ENTRIES SUPPLIED START

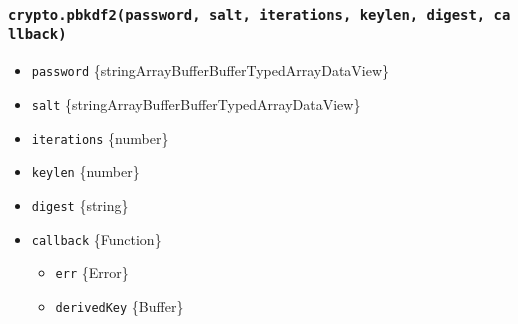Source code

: \begin{Shaded}
\begin{Highlighting}[]
\NormalTok{ \{}
\OperatorTok{,}
\NormalTok{\} }\OperatorTok{=} \NormalTok{(}\NormalTok{)}\OperatorTok{;}
\NormalTok{ \{ }\NormalTok{ \} }\OperatorTok{=} \NormalTok{(}\NormalTok{)}\OperatorTok{;}

\OperatorTok{=} \NormalTok{(}\OperatorTok{,} \OperatorTok{,} \OperatorTok{,} \OperatorTok{,} \NormalTok{)}\OperatorTok{;}
\NormalTok{(}\NormalTok{(}\NormalTok{))}\OperatorTok{;}  
\end{Highlighting}
\end{Shaded}

\subsubsection{\texorpdfstring{\texttt{crypto.pbkdf2(password,\ salt,\ iterations,\ keylen,\ digest,\ callback)}}{crypto.pbkdf2(password, salt, iterations, keylen, digest, callback)}}\label{crypto.pbkdf2password-salt-iterations-keylen-digest-callback}

\begin{itemize}
\tightlist
\item
  \texttt{password}
  \{string\textbar ArrayBuffer\textbar Buffer\textbar TypedArray\textbar DataView\}
\item
  \texttt{salt}
  \{string\textbar ArrayBuffer\textbar Buffer\textbar TypedArray\textbar DataView\}
\item
  \texttt{iterations} \{number\}
\item
  \texttt{keylen} \{number\}
\item
  \texttt{digest} \{string\}
\item
  \texttt{callback} \{Function\}

  \begin{itemize}
  \tightlist
  \item
    \texttt{err} \{Error\}
  \item
    \texttt{derivedKey} \{Buffer\}
  \end{itemize}
\end{itemize}

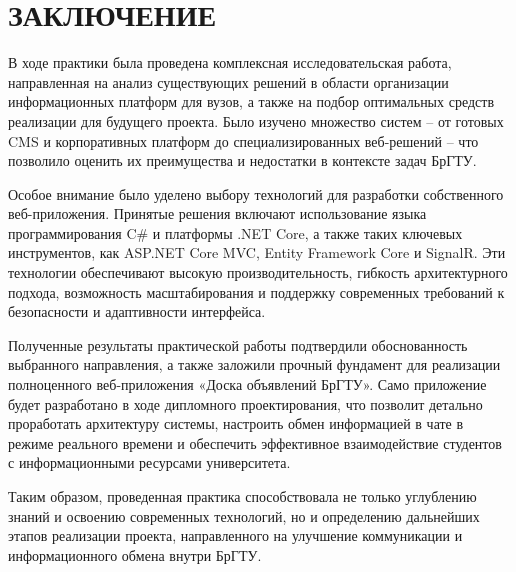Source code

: \sectionbreak \section*{
	\gostTitleFont
	\redline
	ЗАКЛЮЧЕНИЕ
}

\subtitlespace

{\gostFont
	\par \redline В ходе практики была проведена комплексная исследовательская работа, направленная на анализ существующих решений в области организации информационных платформ для вузов, а также на подбор оптимальных средств реализации для будущего проекта. Было изучено множество систем – от готовых CMS и корпоративных платформ до специализированных веб-решений – что позволило оценить их преимущества и недостатки в контексте задач БрГТУ. 
	
	\par \redline Особое внимание было уделено выбору технологий для разработки собственного веб-приложения. Принятые решения включают использование языка программирования C\# и платформы .NET Core, а также таких ключевых инструментов, как ASP.NET Core MVC, Entity Framework Core и SignalR. Эти технологии обеспечивают высокую производительность, гибкость архитектурного подхода, возможность масштабирования и поддержку современных требований к безопасности и адаптивности интерфейса.
	
	\par \redline Полученные результаты практической работы подтвердили обоснованность выбранного направления, а также заложили прочный фундамент для реализации полноценного веб-приложения «Доска объявлений БрГТУ». Само приложение будет разработано в ходе дипломного проектирования, что позволит детально проработать архитектуру системы, настроить обмен информацией в чате в режиме реального времени и обеспечить эффективное взаимодействие студентов с информационными ресурсами университета.

	\par \redline Таким образом, проведенная практика способствовала не только углублению знаний и освоению современных технологий, но и определению дальнейших этапов реализации проекта, направленного на улучшение коммуникации и информационного обмена внутри БрГТУ. 
	
	\par	
}

\setcounter{subchaptercntr}{1}
\setcounter{formulacntr}{1}
\setcounter{imagecntr}{1}
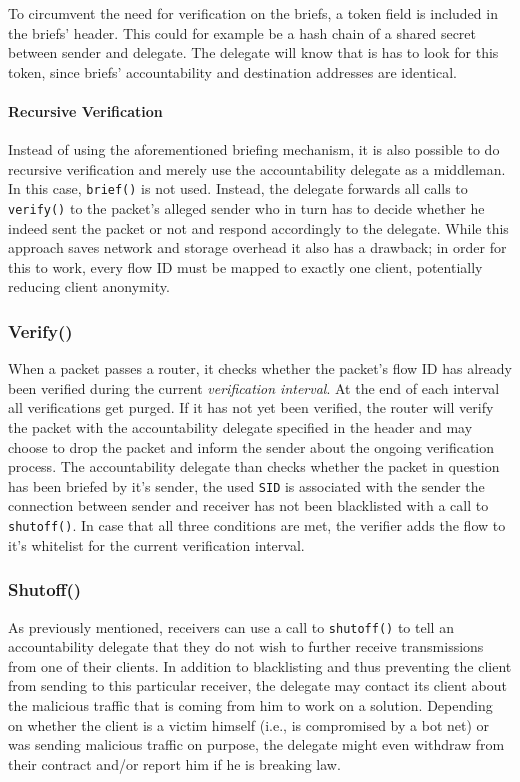 \documentclass{acm_proc_article-sp}
\begin{document}
To circumvent the need for verification on the briefs, a token field is included in the briefs' header. This could for example be a hash chain of a shared secret between sender and delegate. The delegate will know that is has to look for this token, since briefs' accountability and destination addresses are identical.

\paragraph{Recursive Verification}
Instead of using the aforementioned briefing mechanism, it is also possible to do recursive verification and merely use the accountability delegate as a middleman. In this case, \texttt{brief()} is not used. Instead, the delegate forwards all calls to \texttt{verify()} to the packet's alleged sender who in turn has to decide whether he indeed sent the packet or not and respond accordingly to the delegate. While this approach saves network and storage overhead it also has a drawback; in order for this to work, every flow ID must be mapped to exactly one client, potentially reducing client anonymity.

\subsubsection{Verify()}
When a packet passes a router, it checks whether the packet's flow ID has already been verified during the current \emph{verification interval}. At the end of each interval all verifications get purged. If it has not yet been verified, the router will verify the packet with the accountability delegate specified in the header and may choose to drop the packet and inform the sender about the ongoing verification process. The accountability delegate than checks whether the packet in question has been briefed by it's sender, the used \texttt{SID} is associated with the sender the connection between sender and receiver has not been blacklisted with a call to \texttt{shutoff()}. In case that all three conditions are met, the verifier adds the flow to it's whitelist for the current verification interval.

\subsubsection{Shutoff()}
As previously mentioned, receivers can use a call to \texttt{shutoff()} to tell an accountability delegate that they do not wish to further receive transmissions from one of their clients. In addition to blacklisting and thus preventing the client from sending to this particular receiver, the delegate may contact its client about the malicious traffic that is coming from him to work on a solution. Depending on whether the client is a victim himself (i.e., is compromised by a bot net) or was sending malicious traffic on purpose, the delegate might even withdraw from their contract and/or report him if he is breaking law.
\end{document}

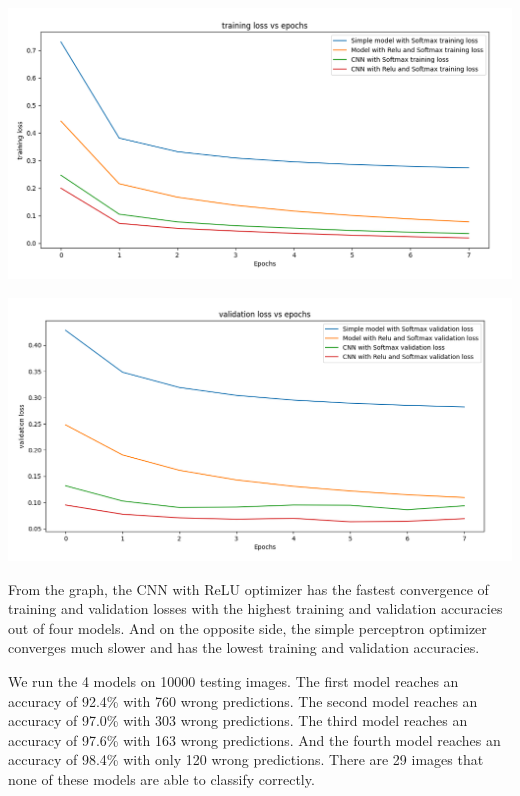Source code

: \documentclass{article}
\begin{document}
\hspace{-0.3in}
\begin{minipage}{0.52\linewidth}
\includegraphics[width = \linewidth]{Training_loss.png}
\end{minipage}
\begin{minipage}{0.52\linewidth}
\includegraphics[width = \linewidth]{Validation_loss.png}
\end{minipage}
\smallskip

From the graph, the CNN with ReLU optimizer has the fastest convergence of training and validation losses with the highest training and validation accuracies out of four models. And on the opposite side, the simple perceptron optimizer converges much slower and has the lowest training and validation accuracies.

We run the 4 models on 10000 testing images. The first model reaches an accuracy of 92.4\% with 760 wrong predictions. The second model
reaches an accuracy of 97.0\% with 303 wrong predictions. The third model reaches an accuracy of 97.6\% with 163 wrong predictions. And the fourth  model reaches an accuracy of 98.4\% with only 120 wrong predictions. There are 29 images that none of these models are able to classify correctly.
\end{document}
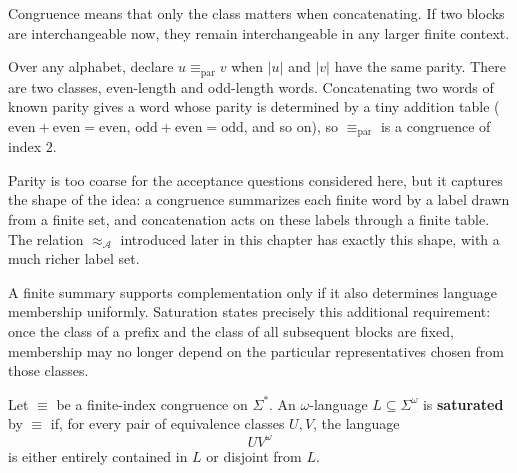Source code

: Congruence means that only the class matters when concatenating.  If two
blocks are interchangeable now, they remain interchangeable in any
larger finite context.

\begin{example}
\label{ex:parity-congruence}
Over any alphabet, declare $u\equiv_{\mathrm{par}} v$ when $|u|$ and
$|v|$ have the same parity.  There are two classes, even-length and
odd-length words.  Concatenating two words of known parity gives a word
whose parity is determined by a tiny addition table
($\text{even}+\text{even}=\text{even}$,
$\text{odd}+\text{even}=\text{odd}$, and so on), so
$\equiv_{\mathrm{par}}$ is a congruence of index $2$.
\end{example}

Parity is too coarse for the acceptance questions considered here, but
it captures the shape of the idea: a congruence summarizes each finite
word by a label drawn from a finite set, and concatenation acts on these
labels through a finite table.  The relation $\approx_{\mathcal A}$
introduced later in this chapter has exactly this
shape, with a much richer label set.

A finite summary supports complementation only if it also determines
language membership uniformly.  Saturation states precisely this
additional requirement: once the class of a prefix and the class of all
subsequent blocks are fixed, membership may no longer depend on the
particular representatives chosen from those classes.

\begin{definition}[Saturation]
\label{def:saturation}
Let $\equiv$ be a finite-index congruence on $\Sigma^*$.  An
$\omega$-language $L\subseteq\Sigma^\omega$ is \textbf{saturated} by
$\equiv$ if, for every pair of equivalence classes $U,V$, the language
\[
  U V^\omega
\]
is either entirely contained in $L$ or disjoint from $L$.
\end{definition}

ENTRIES SUPPLIED END

### THE PROBLEM
Every line above should be transcribed word for word; leave the pictures out.

### SOLUTION
Source code

: \begin{Shaded}
\begin{Highlighting}[]
\NormalTok{ \{}
\OperatorTok{,}
\NormalTok{\} }\OperatorTok{=} \NormalTok{(}\NormalTok{)}\OperatorTok{;}
\NormalTok{ \{ }\NormalTok{ \} }\OperatorTok{=} \NormalTok{(}\NormalTok{)}\OperatorTok{;}

\OperatorTok{=} \NormalTok{(}\OperatorTok{,} \OperatorTok{,} \OperatorTok{,} \OperatorTok{,} \NormalTok{)}\OperatorTok{;}
\NormalTok{(}\NormalTok{(}\NormalTok{))}\OperatorTok{;}  
\end{Highlighting}
\end{Shaded}

\subsubsection{\texorpdfstring{\texttt{crypto.pbkdf2(password,\ salt,\ iterations,\ keylen,\ digest,\ callback)}}{crypto.pbkdf2(password, salt, iterations, keylen, digest, callback)}}\label{crypto.pbkdf2password-salt-iterations-keylen-digest-callback}

\begin{itemize}
\tightlist
\item
  \texttt{password}
  \{string\textbar ArrayBuffer\textbar Buffer\textbar TypedArray\textbar DataView\}
\item
  \texttt{salt}
  \{string\textbar ArrayBuffer\textbar Buffer\textbar TypedArray\textbar DataView\}
\item
  \texttt{iterations} \{number\}
\item
  \texttt{keylen} \{number\}
\item
  \texttt{digest} \{string\}
\item
  \texttt{callback} \{Function\}

  \begin{itemize}
  \tightlist
  \item
    \texttt{err} \{Error\}
  \item
    \texttt{derivedKey} \{Buffer\}
  \end{itemize}
\end{itemize}

Source code

: \sectionbreak \section*{
	\gostTitleFont
	\redline
	ЗАКЛЮЧЕНИЕ
}

\subtitlespace

{\gostFont
	\par \redline В ходе практики была проведена комплексная исследовательская работа, направленная на анализ существующих решений в области организации информационных платформ для вузов, а также на подбор оптимальных средств реализации для будущего проекта. Было изучено множество систем – от готовых CMS и корпоративных платформ до специализированных веб-решений – что позволило оценить их преимущества и недостатки в контексте задач БрГТУ. 
	
	\par \redline Особое внимание было уделено выбору технологий для разработки собственного веб-приложения. Принятые решения включают использование языка программирования C\# и платформы .NET Core, а также таких ключевых инструментов, как ASP.NET Core MVC, Entity Framework Core и SignalR. Эти технологии обеспечивают высокую производительность, гибкость архитектурного подхода, возможность масштабирования и поддержку современных требований к безопасности и адаптивности интерфейса.
	
	\par \redline Полученные результаты практической работы подтвердили обоснованность выбранного направления, а также заложили прочный фундамент для реализации полноценного веб-приложения «Доска объявлений БрГТУ». Само приложение будет разработано в ходе дипломного проектирования, что позволит детально проработать архитектуру системы, настроить обмен информацией в чате в режиме реального времени и обеспечить эффективное взаимодействие студентов с информационными ресурсами университета.

	\par \redline Таким образом, проведенная практика способствовала не только углублению знаний и освоению современных технологий, но и определению дальнейших этапов реализации проекта, направленного на улучшение коммуникации и информационного обмена внутри БрГТУ. 
	
	\par	
}

\setcounter{subchaptercntr}{1}
\setcounter{formulacntr}{1}
\setcounter{imagecntr}{1}
 \documentclass{acm_proc_article-sp}
\begin{document}
To circumvent the need for verification on the briefs, a token field is included in the briefs' header. This could for example be a hash chain of a shared secret between sender and delegate. The delegate will know that is has to look for this token, since briefs' accountability and destination addresses are identical.

\paragraph{Recursive Verification}
Instead of using the aforementioned briefing mechanism, it is also possible to do recursive verification and merely use the accountability delegate as a middleman. In this case, \texttt{brief()} is not used. Instead, the delegate forwards all calls to \texttt{verify()} to the packet's alleged sender who in turn has to decide whether he indeed sent the packet or not and respond accordingly to the delegate. While this approach saves network and storage overhead it also has a drawback; in order for this to work, every flow ID must be mapped to exactly one client, potentially reducing client anonymity.

\subsubsection{Verify()}
When a packet passes a router, it checks whether the packet's flow ID has already been verified during the current \emph{verification interval}. At the end of each interval all verifications get purged. If it has not yet been verified, the router will verify the packet with the accountability delegate specified in the header and may choose to drop the packet and inform the sender about the ongoing verification process. The accountability delegate than checks whether the packet in question has been briefed by it's sender, the used \texttt{SID} is associated with the sender the connection between sender and receiver has not been blacklisted with a call to \texttt{shutoff()}. In case that all three conditions are met, the verifier adds the flow to it's whitelist for the current verification interval.

\subsubsection{Shutoff()}
As previously mentioned, receivers can use a call to \texttt{shutoff()} to tell an accountability delegate that they do not wish to further receive transmissions from one of their clients. In addition to blacklisting and thus preventing the client from sending to this particular receiver, the delegate may contact its client about the malicious traffic that is coming from him to work on a solution. Depending on whether the client is a victim himself (i.e., is compromised by a bot net) or was sending malicious traffic on purpose, the delegate might even withdraw from their contract and/or report him if he is breaking law.
\end{document}

Source code

: \documentclass{article}
\begin{document}
\hspace{-0.3in}
\begin{minipage}{0.52\linewidth}
\includegraphics[width = \linewidth]{Training_loss.png}
\end{minipage}
\begin{minipage}{0.52\linewidth}
\includegraphics[width = \linewidth]{Validation_loss.png}
\end{minipage}
\smallskip

From the graph, the CNN with ReLU optimizer has the fastest convergence of training and validation losses with the highest training and validation accuracies out of four models. And on the opposite side, the simple perceptron optimizer converges much slower and has the lowest training and validation accuracies.

We run the 4 models on 10000 testing images. The first model reaches an accuracy of 92.4\% with 760 wrong predictions. The second model
reaches an accuracy of 97.0\% with 303 wrong predictions. The third model reaches an accuracy of 97.6\% with 163 wrong predictions. And the fourth  model reaches an accuracy of 98.4\% with only 120 wrong predictions. There are 29 images that none of these models are able to classify correctly.
\end{document}
Source code

: Congruence means that only the class matters when concatenating.  If two
blocks are interchangeable now, they remain interchangeable in any
larger finite context.

\begin{example}
\label{ex:parity-congruence}
Over any alphabet, declare $u\equiv_{\mathrm{par}} v$ when $|u|$ and
$|v|$ have the same parity.  There are two classes, even-length and
odd-length words.  Concatenating two words of known parity gives a word
whose parity is determined by a tiny addition table
($\text{even}+\text{even}=\text{even}$,
$\text{odd}+\text{even}=\text{odd}$, and so on), so
$\equiv_{\mathrm{par}}$ is a congruence of index $2$.
\end{example}

Parity is too coarse for the acceptance questions considered here, but
it captures the shape of the idea: a congruence summarizes each finite
word by a label drawn from a finite set, and concatenation acts on these
labels through a finite table.  The relation $\approx_{\mathcal A}$
introduced later in this chapter has exactly this
shape, with a much richer label set.

A finite summary supports complementation only if it also determines
language membership uniformly.  Saturation states precisely this
additional requirement: once the class of a prefix and the class of all
subsequent blocks are fixed, membership may no longer depend on the
particular representatives chosen from those classes.

\begin{definition}[Saturation]
\label{def:saturation}
Let $\equiv$ be a finite-index congruence on $\Sigma^*$.  An
$\omega$-language $L\subseteq\Sigma^\omega$ is \textbf{saturated} by
$\equiv$ if, for every pair of equivalence classes $U,V$, the language
\[
  U V^\omega
\]
is either entirely contained in $L$ or disjoint from $L$.
\end{definition}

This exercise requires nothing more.